UNITED STATES TAX COURT

ESTATE OF MIRIAM M. WARNE, DECEASED, WILLIAM R. WARNE AND THOMAS H. WARNE, CO-EXECUTORS, Petitioners v. COMMISSIONER OF INTERNAL REVENUE, Respondent

Docket Nos. 7019-18, 7020-18. Filed February 18, 2021.

James M. Kamman and Lisa O. Nelson, for petitioners.

Jenny R. Casey, Kim-Khanh Nguyen, and Erin Kathleen Salel, for

respondent.

MEMORANDUM FINDINGS OF FACT AND OPINION

BUCH, Judge: During the final years of her life, Miriam Warne gave

fractional interests in limited liability companies (LLCs) to her family members.
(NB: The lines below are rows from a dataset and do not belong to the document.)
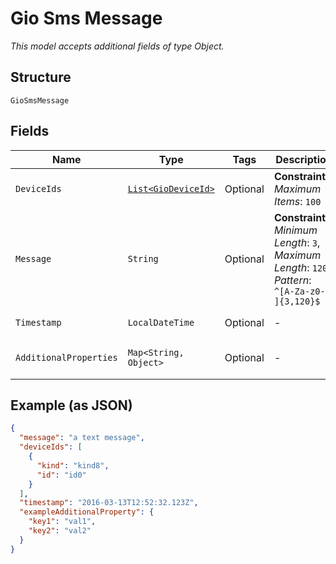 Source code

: 
# Gio Sms Message

*This model accepts additional fields of type Object.*

## Structure

`GioSmsMessage`

## Fields

| Name | Type | Tags | Description | Getter | Setter |
|  --- | --- | --- | --- | --- | --- |
| `DeviceIds` | [`List<GioDeviceId>`](../../doc/models/gio-device-id.md) | Optional | **Constraints**: *Maximum Items*: `100` | List<GioDeviceId> getDeviceIds() | setDeviceIds(List<GioDeviceId> deviceIds) |
| `Message` | `String` | Optional | **Constraints**: *Minimum Length*: `3`, *Maximum Length*: `120`, *Pattern*: `^[A-Za-z0-9 ]{3,120}$` | String getMessage() | setMessage(String message) |
| `Timestamp` | `LocalDateTime` | Optional | - | LocalDateTime getTimestamp() | setTimestamp(LocalDateTime timestamp) |
| `AdditionalProperties` | `Map<String, Object>` | Optional | - | Object getAdditionalProperty(String key) | additionalProperty(String key, Object value) |

## Example (as JSON)

```json
{
  "message": "a text message",
  "deviceIds": [
    {
      "kind": "kind8",
      "id": "id0"
    }
  ],
  "timestamp": "2016-03-13T12:52:32.123Z",
  "exampleAdditionalProperty": {
    "key1": "val1",
    "key2": "val2"
  }
}
```

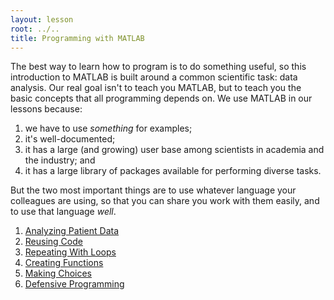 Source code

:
 ```yaml
---
layout: lesson
root: ../..
title: Programming with MATLAB
---
```

The best way to learn how to program is to do something useful,
so this introduction to MATLAB is built around a common scientific task:
data analysis.
Our real goal isn't to teach you MATLAB,
but to teach you the basic concepts that all programming depends on. We use 
MATLAB in our lessons because:

1. we have to use *something* for examples;
2. it's well-documented;
3. it has a large (and growing) user base among scientists in academia and the industry; and
4. it has a large library of packages available for performing diverse tasks.

But the two most important things are to use whatever language your colleagues are using, 
so that you can share you work with them easily, and to use that language *well*.

1.  [Analyzing Patient Data](01-intro.html)
2.  [Reusing Code](02-scripts.html)
3.  [Repeating With Loops](03-loops.html)
4.  [Creating Functions](04-func.html)
5.  [Making Choices](05-cond.html)
6.  [Defensive Programming](06-defensive.html)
The LLCs were owned by a family trust and held ground leases in various

properties in California. When Ms. Warne died, the family trust held the

Served 02/18/21 -2-

[*2] remaining interests in the LLCs. Her estate also donated its entire interest in

an LCC by splitting that donation between two charitable organizations, with 25%

going to a church and the remaining 75% to a family foundation.

The Commissioner issued notices of deficiency determining a gift tax

deficiency for 2012 and an estate tax deficiency. In calculating the gift and estate

tax deficiencies, the Commissioner determined an increased fair market value of

the LLCs on the basis of his valuations of the ground leases. In calculating the

estate tax deficiency, the Commissioner also determined more modest discounts

for lack of control and marketability than the estate had used for the remaining

LLC interests held by the estate. And the Commissioner determined that a

discount should be applied when calculating the value of the split donation.

The Court valued the properties and the discounts relying on testimony from

the parties’ experts. Because both parties’ experts had shortcomings in their

analyses, the Court made its own valuations relying on the experts’ testimony and

underlying data. Likewise, we considered the experts’ testimony in determining

appropriate discounts for the LLCs. Regarding the split donation, we conclude that

a discount may apply when valuing the donation of a property that is split among

charities. -3-

[*3] FINDINGS OF FACT

Miriam and Thomas Warne were married and resided in California. The

couple had two sons, William R. Warne and Thomas (Tom) H. Warne, and three

granddaughters. Thomas Warne died in 1999; Miriam Warne died in 2014.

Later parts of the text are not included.